Sabiendo que Nejludov
debía pasar cerca de su casa, las dos ancianas tías le habían
rogado que se detuviese con ellas; pero él había telegrafiado que
no podría hacerlo, pues tenía la obligación de llegar cuanto antes
a San Petersburgo. Katucha formó entonces el proyecto de ir a la
estación para verlo pasar.
El tren la atravesaba de
noche, a las dos de la madrugada. Después de haber ayudado a las
señoritas a acostarse, Katucha se calzó una botas altas, se cubrió
la cabeza con un pañuelo y partió en compañía de Machka, la
hijita de la cocinera.
La noche era negra y
helada. A intervalos, la lluvia caía en grandes gotas apretadas y se
interrumpía. A través de los campos no se podía distinguir el
sendero a dos pasos, y en el bosque había la misma oscuridad que en
un sótano. Katucha, aun conociendo muy bien el camino, estuvo a
punto de extraviarse y llegó a la estación, donde el tren no se
detenía más que tres minutos, cuando ya habían dado el segundo
toque de campana. Corrió al andén y reconoció inmediatamente,
en un coche de primera clase, a Nejludov sentado junto a la ventana.

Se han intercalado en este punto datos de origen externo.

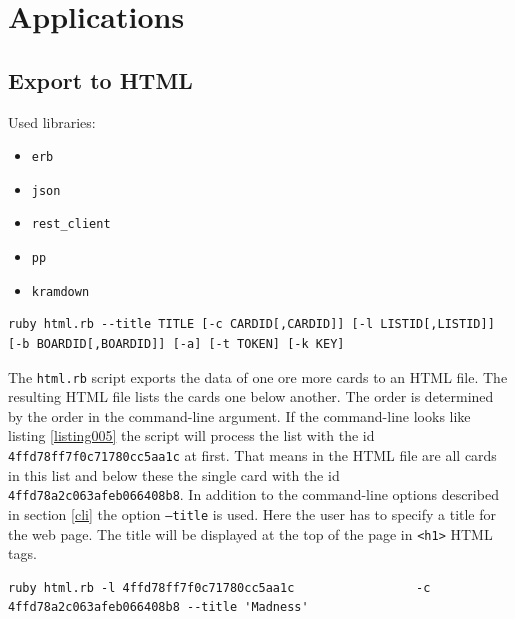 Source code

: 
\chapter{Applications}

\section{Export to HTML}

Used libraries:
\begin{itemize}
	\item \texttt{erb}
	\item \texttt{json}
	\item \texttt{rest\_client}
	\item \texttt{pp}
	\item \texttt{kramdown}
\end{itemize}

\begin{lstlisting}[aboveskip=1\baselineskip, style=bash, caption=\texttt{html.rb} usage., label=listing026]
ruby html.rb --title TITLE [-c CARDID[,CARDID]] [-l LISTID[,LISTID]] [-b BOARDID[,BOARDID]] [-a] [-t TOKEN] [-k KEY]
\end{lstlisting}

The \texttt{html.rb} script exports the data of one ore more cards to an HTML file. The resulting HTML file lists the cards one below another. The order is determined by the order in the command-line argument. If the command-line looks like listing \ref{listing005} the script will process the list with the id \texttt{4ffd78ff7f0c71780cc5aa1c} at first. That means in the HTML file are all cards in this list and below these the single card with the id \texttt{4ffd78a2c063afeb066408b8}. In addition to the command-line options described in section \ref{cli} the option \texttt{--title} is used. Here the user has to specify a title for the web page. The title will be displayed at the top of the page in \lstinline{<h1>} HTML tags.

\begin{lstlisting}[aboveskip=1\baselineskip, style=bash, caption=Example for a \texttt{html.rb} call., label=listing005]
ruby html.rb -l 4ffd78ff7f0c71780cc5aa1c                 -c 4ffd78a2c063afeb066408b8 --title 'Madness'
\end{lstlisting}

El vagón estaba vivamente alumbrado. Sentados frente a frente en las
butacas de terciopelo, dos oficiales jugaban a las cartas. Sobre la
mesita estaban encendidas dos grandes bujías; y Nejludov, con
pantalón bombacho y en mangas de camisa, se mantenía apoyado sobre
el brazo en el respaldo de un sillón y reía.
En cuanto lo vio, ella,
con sus dedos entumecidos, golpeó en el cristal. Pero, en el mismo
instante, se dejó oír la señal de partida; el tren se movió
lentamente y los vagones empezaron a desfilar con topetazos
sucesivos.
Uno de los jugadores se
levantó, con las cartas en la mano, y miró por el cristal. Ella
golpeó de nuevo y acercó su rostro a la ventanilla. Pero, en aquel
momento, el vagón junto al cual se encontraba se puso en movimiento
y ella se dedicó a seguirlo, los ojos siempre fijos en la
ventanilla. Habiendo intentado el oficial bajar el cristal sin
conseguirlo, Nejludov se levantó a su vez, apartó a su camarada y
empezó a bajar el cristal. El tren, entonces, aceleró su velocidad,
y Katucha tuvo que apretar el paso. Las ruedas giraban más
rápidamente aún cuando, estando ya el cristal completamente bajado,
el revisor apartó a la joven y saltó al vagón. Ella echó a correr
sobre las mojadas losas del andén, llegó hasta el final y estuvo a
punto de caerse en los escalones que enlazaban el andén con el
suelo. Siguió corriendo cuando ya estaba lejos el coche de primera
clase. Los de segunda, y luego, más rápidamente, los vagones de
tercera clase, pasaron ante la muchacha sin que ésta interrumpiese
su carrera; por fin, el último vagón se alejó, con sus farolillos
rojos, y Katucha sobrepasó el depósito de agua. El viento, que, en
aquel lugar, no encontraba ya obstáculos, le arrancó el pañuelo de
la cabeza y le pegó las faldas a las piernas. Aun habiéndosele
volado el pañuelo, Katucha seguía corriendo.
—¡Tita Mijailovna! —le
gritó la niña, que tenía dificultad para seguirla—. Se le ha
caído el pañuelo.
Katucha se detuvo, se
cogió con las dos manos la cabeza echada hacia atrás y estalló en
sollozos.
—¡Se ha ido! —exclamó.
Li
anteriormente:
O Diabo e Outras
Histórias (1889)
A Morte de Ivan
Ilitch (1886)
Guerra e Paz
(1869)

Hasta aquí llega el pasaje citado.